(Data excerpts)
*****

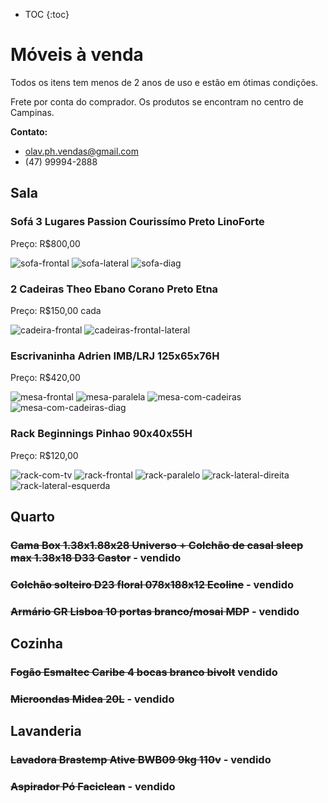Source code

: * TOC
{:toc}

# Móveis à venda

Todos os itens tem menos de 2 anos de uso e estão em ótimas condições.

Frete por conta do comprador. Os produtos se encontram no centro de Campinas.

**Contato:**
* olav.ph.vendas@gmail.com
* (47) 99994-2888

## Sala

### Sofá 3 Lugares Passion Courissímo Preto LinoForte

Preço: R$800,00

![sofa-frontal](/fotos/sofa-frontal.jpg)
![sofa-lateral](/fotos/sofa-lateral.jpg)
![sofa-diag](/fotos/sofa-diag.jpg)

### 2 Cadeiras Theo Ebano Corano Preto Etna

Preço: R$150,00 cada

![cadeira-frontal](/fotos/cadeira-frontal.jpg)
![cadeiras-frontal-lateral](/fotos/cadeiras-frontal-lateral.jpg)

### Escrivaninha Adrien IMB/LRJ 125x65x76H

Preço: R$420,00

![mesa-frontal](/fotos/mesa-frontal.jpg)
![mesa-paralela](/fotos/mesa-paralela.jpg)
![mesa-com-cadeiras](/fotos/mesa-com-cadeiras.jpg)
![mesa-com-cadeiras-diag](/fotos/mesa-com-cadeiras-diag.jpg)

### Rack Beginnings Pinhao 90x40x55H

Preço: R$120,00

![rack-com-tv](/fotos/rack-com-tv.jpg)
![rack-frontal](/fotos/rack-frontal.jpg)
![rack-paralelo](/fotos/rack-paralelo.jpg)
![rack-lateral-direita](/fotos/rack-lateral-direita.jpg)
![rack-lateral-esquerda](/fotos/rack-lateral-esquerda.jpg)


## Quarto

### ~~Cama Box 1.38x1.88x28 Universo + Colchão de casal sleep max 1.38x18 D33 Castor~~ - vendido

### ~~Colchão solteiro D23 floral 078x188x12 Ecoline~~ - vendido

### ~~Armário GR Lisboa 10 portas branco/mosai MDP~~ - vendido


## Cozinha

### ~~Fogão Esmaltec Caribe 4 bocas branco bivolt~~ vendido

### ~~Microondas Midea 20L~~ - vendido

## Lavanderia

### ~~Lavadora Brastemp Ative BWB09 9kg 110v~~ - vendido

### ~~Aspirador Pó Faciclean~~ - vendido
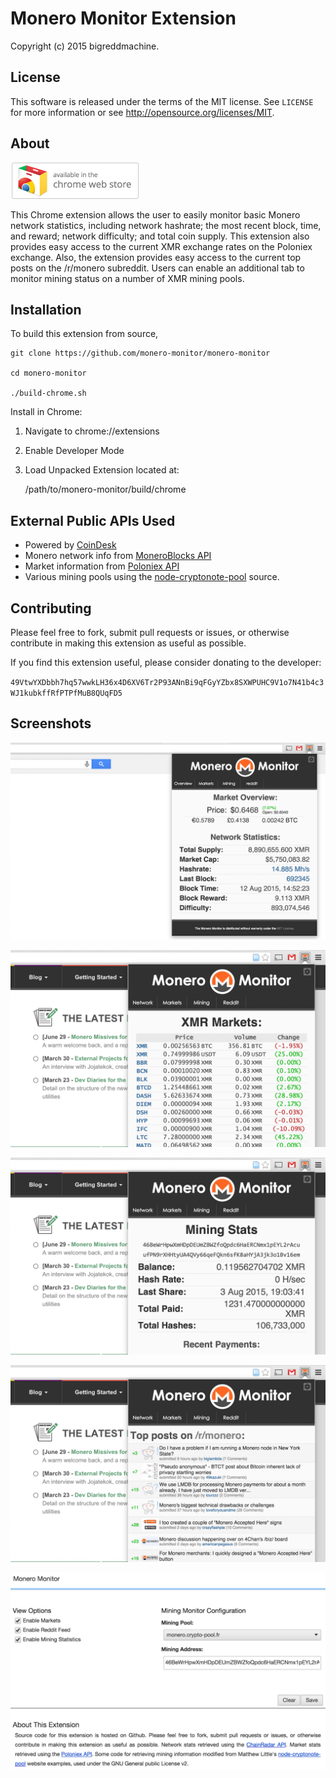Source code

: # Monero Monitor Extension

Copyright (c) 2015 bigreddmachine.


## License

This software is released under the terms of the MIT license. See `LICENSE` for
more information or see http://opensource.org/licenses/MIT.


## About

[![Available in the Chrome Store](extras/ChromeWebStore_BadgeWBorder_v2_206x58.png)](https://chrome.google.com/webstore/detail/monero-monitor/ojekadcfnkkihlleaafggfgbggdckpgo)

This Chrome extension allows the user to easily monitor basic Monero network
statistics, including network hashrate; the most recent block, time, and reward;
network difficulty; and total coin supply.  This extension also provides easy access
to the current XMR exchange rates on the Poloniex exchange. Also, the extension
provides easy access to the current top posts on the /r/monero subreddit. Users can
enable an additional tab to monitor mining status on a number of XMR mining pools.


## Installation
To build this extension from source,

    git clone https://github.com/monero-monitor/monero-monitor

    cd monero-monitor

    ./build-chrome.sh

Install in Chrome:

1) Navigate to chrome://extensions

2) Enable Developer Mode

3) Load Unpacked Extension located at:

    /path/to/monero-monitor/build/chrome


## External Public APIs Used

* Powered by [CoinDesk](http://www.coindesk.com/price/)
* Monero network info from [MoneroBlocks API](http://moneroblocks.info/api)
* Market information from [Poloniex API](https://poloniex.com/support/api)
* Various mining pools using the [node-cryptonote-pool](https://github.com/zone117x/node-cryptonote-pool) source.


## Contributing

Please feel free to fork, submit pull requests or issues, or otherwise contribute
in making this extension as useful as possible.


If you find this extension useful, please consider donating to the developer:

`49VtwYXDbbh7hq57wwkLH36x4D6XV6Tr2P93ANnBi9qFGyYZbx8SXWPUHC9V1o7N41b4c3WJ1kubkffRfPTPfMuB8QUqFD5`

## Screenshots

![Overview](extras/screenshots/01-network.png)

![Markets](extras/screenshots/02-markets.png)

![Mining](extras/screenshots/03-mining.png)

![reddit](extras/screenshots/04-reddit.png)

![Options](extras/screenshots/05-options.png)
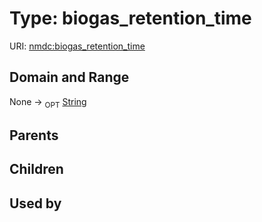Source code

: 
# Type: biogas_retention_time




URI: [nmdc:biogas_retention_time](https://microbiomedata/meta/biogas_retention_time)


## Domain and Range

None ->  <sub>OPT</sub> [String](types/String.md)

## Parents


## Children


## Used by

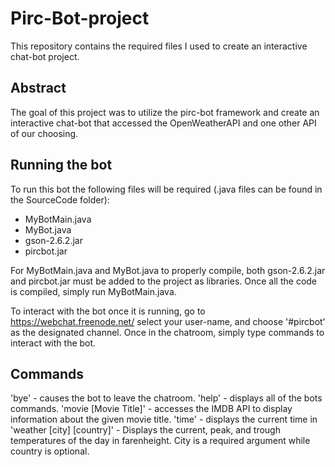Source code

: # Pirc-Bot-project

This repository contains the required files I used to create an interactive chat-bot project. 

## Abstract

The goal of this project was to utilize the pirc-bot framework and create an interactive chat-bot that accessed the OpenWeatherAPI and one other API of our choosing.

## Running the bot

To run this bot the following files will be required (.java files can be found in the SourceCode folder):
- MyBotMain.java
- MyBot.java
- gson-2.6.2.jar
- pircbot.jar

For MyBotMain.java and MyBot.java to properly compile, both gson-2.6.2.jar and pircbot.jar must be added to the project as libraries. Once all the code is compiled, simply run MyBotMain.java.

To interact with the bot once it is running, go to https://webchat.freenode.net/ select your user-name, and choose '#pircbot' as the designated channel. Once in the chatroom, simply type commands to interact with the bot.

## Commands

'bye' - causes the bot to leave the chatroom.
'help' - displays all of the bots commands.
'movie [Movie Title]' - accesses the IMDB API to display information about the given movie title.
'time' - displays the current time in 
'weather [city] [country]' - Displays the current, peak, and trough temperatures of the day in farenheight. City is a required argument while country is optional.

*****

— WHAT YOU NEED TO DO —
Copy the data verbatim, skipping any image it holds.

— RESPONSE TO THE EXERCISE —
Source code

: * TOC
{:toc}

# Móveis à venda

Todos os itens tem menos de 2 anos de uso e estão em ótimas condições.

Frete por conta do comprador. Os produtos se encontram no centro de Campinas.

**Contato:**
* olav.ph.vendas@gmail.com
* (47) 99994-2888

## Sala

### Sofá 3 Lugares Passion Courissímo Preto LinoForte

Preço: R$800,00

![sofa-frontal](/fotos/sofa-frontal.jpg)
![sofa-lateral](/fotos/sofa-lateral.jpg)
![sofa-diag](/fotos/sofa-diag.jpg)

### 2 Cadeiras Theo Ebano Corano Preto Etna

Preço: R$150,00 cada

![cadeira-frontal](/fotos/cadeira-frontal.jpg)
![cadeiras-frontal-lateral](/fotos/cadeiras-frontal-lateral.jpg)

### Escrivaninha Adrien IMB/LRJ 125x65x76H

Preço: R$420,00

![mesa-frontal](/fotos/mesa-frontal.jpg)
![mesa-paralela](/fotos/mesa-paralela.jpg)
![mesa-com-cadeiras](/fotos/mesa-com-cadeiras.jpg)
![mesa-com-cadeiras-diag](/fotos/mesa-com-cadeiras-diag.jpg)

### Rack Beginnings Pinhao 90x40x55H

Preço: R$120,00

![rack-com-tv](/fotos/rack-com-tv.jpg)
![rack-frontal](/fotos/rack-frontal.jpg)
![rack-paralelo](/fotos/rack-paralelo.jpg)
![rack-lateral-direita](/fotos/rack-lateral-direita.jpg)
![rack-lateral-esquerda](/fotos/rack-lateral-esquerda.jpg)


## Quarto

### ~~Cama Box 1.38x1.88x28 Universo + Colchão de casal sleep max 1.38x18 D33 Castor~~ - vendido

### ~~Colchão solteiro D23 floral 078x188x12 Ecoline~~ - vendido

### ~~Armário GR Lisboa 10 portas branco/mosai MDP~~ - vendido


## Cozinha

### ~~Fogão Esmaltec Caribe 4 bocas branco bivolt~~ vendido

### ~~Microondas Midea 20L~~ - vendido

## Lavanderia

### ~~Lavadora Brastemp Ative BWB09 9kg 110v~~ - vendido

### ~~Aspirador Pó Faciclean~~ - vendido
Source code

: # Monero Monitor Extension

Copyright (c) 2015 bigreddmachine.


## License

This software is released under the terms of the MIT license. See `LICENSE` for
more information or see http://opensource.org/licenses/MIT.


## About

[![Available in the Chrome Store](extras/ChromeWebStore_BadgeWBorder_v2_206x58.png)](https://chrome.google.com/webstore/detail/monero-monitor/ojekadcfnkkihlleaafggfgbggdckpgo)

This Chrome extension allows the user to easily monitor basic Monero network
statistics, including network hashrate; the most recent block, time, and reward;
network difficulty; and total coin supply.  This extension also provides easy access
to the current XMR exchange rates on the Poloniex exchange. Also, the extension
provides easy access to the current top posts on the /r/monero subreddit. Users can
enable an additional tab to monitor mining status on a number of XMR mining pools.


## Installation
To build this extension from source,

    git clone https://github.com/monero-monitor/monero-monitor

    cd monero-monitor

    ./build-chrome.sh

Install in Chrome:

1) Navigate to chrome://extensions

2) Enable Developer Mode

3) Load Unpacked Extension located at:

    /path/to/monero-monitor/build/chrome


## External Public APIs Used

* Powered by [CoinDesk](http://www.coindesk.com/price/)
* Monero network info from [MoneroBlocks API](http://moneroblocks.info/api)
* Market information from [Poloniex API](https://poloniex.com/support/api)
* Various mining pools using the [node-cryptonote-pool](https://github.com/zone117x/node-cryptonote-pool) source.


## Contributing

Please feel free to fork, submit pull requests or issues, or otherwise contribute
in making this extension as useful as possible.


If you find this extension useful, please consider donating to the developer:

`49VtwYXDbbh7hq57wwkLH36x4D6XV6Tr2P93ANnBi9qFGyYZbx8SXWPUHC9V1o7N41b4c3WJ1kubkffRfPTPfMuB8QUqFD5`

## Screenshots

![Overview](extras/screenshots/01-network.png)

![Markets](extras/screenshots/02-markets.png)

![Mining](extras/screenshots/03-mining.png)

![reddit](extras/screenshots/04-reddit.png)

![Options](extras/screenshots/05-options.png)
Source code

: 
# Type: biogas_retention_time




URI: [nmdc:biogas_retention_time](https://microbiomedata/meta/biogas_retention_time)


## Domain and Range

None ->  <sub>OPT</sub> [String](types/String.md)

## Parents


## Children


## Used by

Source code

: # Pirc-Bot-project

This repository contains the required files I used to create an interactive chat-bot project. 

## Abstract

The goal of this project was to utilize the pirc-bot framework and create an interactive chat-bot that accessed the OpenWeatherAPI and one other API of our choosing.

## Running the bot

To run this bot the following files will be required (.java files can be found in the SourceCode folder):
- MyBotMain.java
- MyBot.java
- gson-2.6.2.jar
- pircbot.jar

For MyBotMain.java and MyBot.java to properly compile, both gson-2.6.2.jar and pircbot.jar must be added to the project as libraries. Once all the code is compiled, simply run MyBotMain.java.

To interact with the bot once it is running, go to https://webchat.freenode.net/ select your user-name, and choose '#pircbot' as the designated channel. Once in the chatroom, simply type commands to interact with the bot.

## Commands

'bye' - causes the bot to leave the chatroom.
'help' - displays all of the bots commands.
'movie [Movie Title]' - accesses the IMDB API to display information about the given movie title.
'time' - displays the current time in 
'weather [city] [country]' - Displays the current, peak, and trough temperatures of the day in farenheight. City is a required argument while country is optional.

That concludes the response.